– Мне не нравятся сплетни о моей сестре, – резко отозвалась Долли. – Она хорошо потрудилась и заслуживает награды. Это наша вина, мы не оправдали ее ожиданий, и нам нет места в ее доме.
Кэтрин заработала челюстями, перемалывая ватные тампоны, словно жевательный табак.
– Это говоришь ты, сердце мое, или фарисейка? Ты должна рассказать нашему другу всю правду, как «Эта» и ее еврейчик хотели украсть нашу лечебную настойку…
Судья попросил перевести, но Долли сказала, что не стоит повторять глупости, и, меняя тему, спросила, умеет ли он свежевать белок. Задумчиво кивнув, он устремил взгляд своих желудевых глаз поверх наших голов на отороченные небесной синью, мотающиеся под ветром листья.

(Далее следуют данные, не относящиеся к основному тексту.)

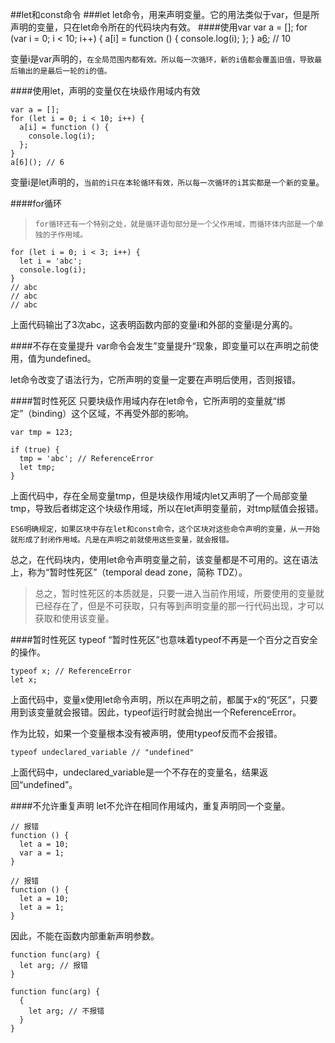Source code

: ##let和const命令
###let
let命令，用来声明变量。它的用法类似于var，但是所声明的变量，只在let命令所在的代码块内有效。
####使用var
	var a = [];
	for (var i = 0; i < 10; i++) {
	  a[i] = function () {
	    console.log(i);
	  };
	}
	a[6](); // 10

变量i是var声明的，`在全局范围内都有效。所以每一次循环，新的i值都会覆盖旧值，导致最后输出的是最后一轮的i的值。`

####使用let，声明的变量仅在块级作用域内有效

	var a = [];
	for (let i = 0; i < 10; i++) {
	  a[i] = function () {
	    console.log(i);
	  };
	}
	a[6](); // 6

变量i是let声明的，`当前的i只在本轮循环有效，所以每一次循环的i其实都是一个新的变量`。

####for循环
>`for循环还有一个特别之处，就是循环语句部分是一个父作用域，而循环体内部是一个单独的子作用域。`

	for (let i = 0; i < 3; i++) {
	  let i = 'abc';
	  console.log(i);
	}
	// abc
	// abc
	// abc

上面代码输出了3次abc，这表明函数内部的变量i和外部的变量i是分离的。

####不存在变量提升
var命令会发生”变量提升“现象，即变量可以在声明之前使用，值为undefined。

let命令改变了语法行为，它所声明的变量一定要在声明后使用，否则报错。

####暂时性死区
只要块级作用域内存在let命令，它所声明的变量就“绑定”（binding）这个区域，不再受外部的影响。

	var tmp = 123;
	
	if (true) {
	  tmp = 'abc'; // ReferenceError
	  let tmp;
	}

上面代码中，存在全局变量tmp，但是块级作用域内let又声明了一个局部变量tmp，导致后者绑定这个块级作用域，所以在let声明变量前，对tmp赋值会报错。

`ES6明确规定，如果区块中存在let和const命令，这个区块对这些命令声明的变量，从一开始就形成了封闭作用域。凡是在声明之前就使用这些变量，就会报错。`

总之，在代码块内，使用let命令声明变量之前，该变量都是不可用的。这在语法上，称为“暂时性死区”（temporal dead zone，简称 TDZ）。

>总之，暂时性死区的本质就是，只要一进入当前作用域，所要使用的变量就已经存在了，但是不可获取，只有等到声明变量的那一行代码出现，才可以获取和使用该变量。

####暂时性死区 typeof
“暂时性死区”也意味着typeof不再是一个百分之百安全的操作。

	typeof x; // ReferenceError
	let x;

上面代码中，变量x使用let命令声明，所以在声明之前，都属于x的“死区”，只要用到该变量就会报错。因此，typeof运行时就会抛出一个ReferenceError。

作为比较，如果一个变量根本没有被声明，使用typeof反而不会报错。

	typeof undeclared_variable // "undefined"

上面代码中，undeclared_variable是一个不存在的变量名，结果返回“undefined”。

####不允许重复声明
let不允许在相同作用域内，重复声明同一个变量。

	// 报错
	function () {
	  let a = 10;
	  var a = 1;
	}
	
	// 报错
	function () {
	  let a = 10;
	  let a = 1;
	}

因此，不能在函数内部重新声明参数。

	function func(arg) {
	  let arg; // 报错
	}
	
	function func(arg) {
	  {
	    let arg; // 不报错
	  }
	}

– Возможно, никому из нас нет места в этом мире. Но мы-то думаем, что есть, и если его найдем, то будем себя считать счастливейшими людьми, пусть лишь на одно мгновение. Может, это и есть ваше место. – Он задрожал, как будто раскрывшиеся в небе крылья отбросили на него знобкую тень. – И мое.
Незаметно, пока золотые часы с легким тиканьем накручивали время, день склонился к сумеркам. Речной туман и осенняя дымка тянули полоску света среди бронзовеющих и синеватых деревьев, а бледное заходящее солнце окружал холодный нимб, предвестник зимы. Судья не спешил нас покинуть.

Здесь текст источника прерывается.